Edited by Andreas H. Jucker and Irma Taavitsainen
[Pragmatics & Beyond New Series 312] 2020
► pp. 247–269
The British comedy drama Doc Martin is set in the fictional fishing village of Portwenn in Cornwall, where the community’s only medical practitioner, Dr Martin Ellingham, is known to be brilliant as regards the clinical aspects of his profession but totally devoid of even the most basic interpersonal skills. He is habitually gruff, ill-tempered and extremely rude to patients, and indeed to the entire population of Portwenn.
This paper draws upon Brown and Levinson’s (1987) pioneering study of face-threatening acts and politeness, but also Spencer-Oatey’s more recent work (2007, 2008) on quality face, social identity face and relational face.

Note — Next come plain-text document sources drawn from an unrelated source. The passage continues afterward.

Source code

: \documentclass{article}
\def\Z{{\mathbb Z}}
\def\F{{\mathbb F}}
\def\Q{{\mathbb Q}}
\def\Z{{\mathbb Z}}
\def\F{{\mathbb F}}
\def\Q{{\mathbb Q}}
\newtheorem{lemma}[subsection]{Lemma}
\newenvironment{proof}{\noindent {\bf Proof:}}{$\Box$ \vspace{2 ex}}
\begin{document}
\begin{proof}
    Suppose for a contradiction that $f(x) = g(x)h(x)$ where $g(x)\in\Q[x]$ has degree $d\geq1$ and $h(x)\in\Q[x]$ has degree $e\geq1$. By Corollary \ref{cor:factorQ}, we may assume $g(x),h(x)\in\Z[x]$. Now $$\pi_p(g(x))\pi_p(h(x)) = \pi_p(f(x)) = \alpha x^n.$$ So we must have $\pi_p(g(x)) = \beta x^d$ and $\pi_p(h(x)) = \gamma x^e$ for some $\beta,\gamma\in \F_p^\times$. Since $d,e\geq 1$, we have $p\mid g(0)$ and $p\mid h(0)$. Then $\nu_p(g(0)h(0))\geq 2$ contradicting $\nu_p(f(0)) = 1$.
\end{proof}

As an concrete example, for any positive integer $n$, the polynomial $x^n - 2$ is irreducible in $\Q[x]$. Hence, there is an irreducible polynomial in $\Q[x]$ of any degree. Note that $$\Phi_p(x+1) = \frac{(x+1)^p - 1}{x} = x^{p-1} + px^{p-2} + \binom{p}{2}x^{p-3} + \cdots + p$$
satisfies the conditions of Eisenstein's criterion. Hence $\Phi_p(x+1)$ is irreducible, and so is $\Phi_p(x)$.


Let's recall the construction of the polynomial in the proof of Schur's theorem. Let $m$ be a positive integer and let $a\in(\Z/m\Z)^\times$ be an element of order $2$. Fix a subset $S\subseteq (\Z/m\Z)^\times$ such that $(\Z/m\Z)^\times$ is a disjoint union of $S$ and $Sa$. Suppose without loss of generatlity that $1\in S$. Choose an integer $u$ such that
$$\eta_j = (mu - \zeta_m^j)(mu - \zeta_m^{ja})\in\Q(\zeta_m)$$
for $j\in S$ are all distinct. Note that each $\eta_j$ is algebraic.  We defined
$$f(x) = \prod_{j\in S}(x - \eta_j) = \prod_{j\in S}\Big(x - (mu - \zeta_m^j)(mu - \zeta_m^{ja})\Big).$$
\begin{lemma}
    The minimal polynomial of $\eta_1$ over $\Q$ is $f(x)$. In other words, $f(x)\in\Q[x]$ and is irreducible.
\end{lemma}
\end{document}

The concept of creative impoliteness owes much to Culpeper’s view (1996, 2005, 2011) of impoliteness as a phenomenon related to situated behaviours that conflict with interlocutors’ expectations, wishes and notions of what ought to be said or done during interaction. The aim is to demonstrate how Dr Ellingham’s rudeness does not consist of unoriginal insults or standard terms of offence – if it did, viewers would quickly switch off – but involves highly creative use of language and thus serves as the main source of humour in the TV series. In Doc Martin imaginative script writers and a skilled actor create a character who in real life would be insupportable, but on the TV screen is a comic monster.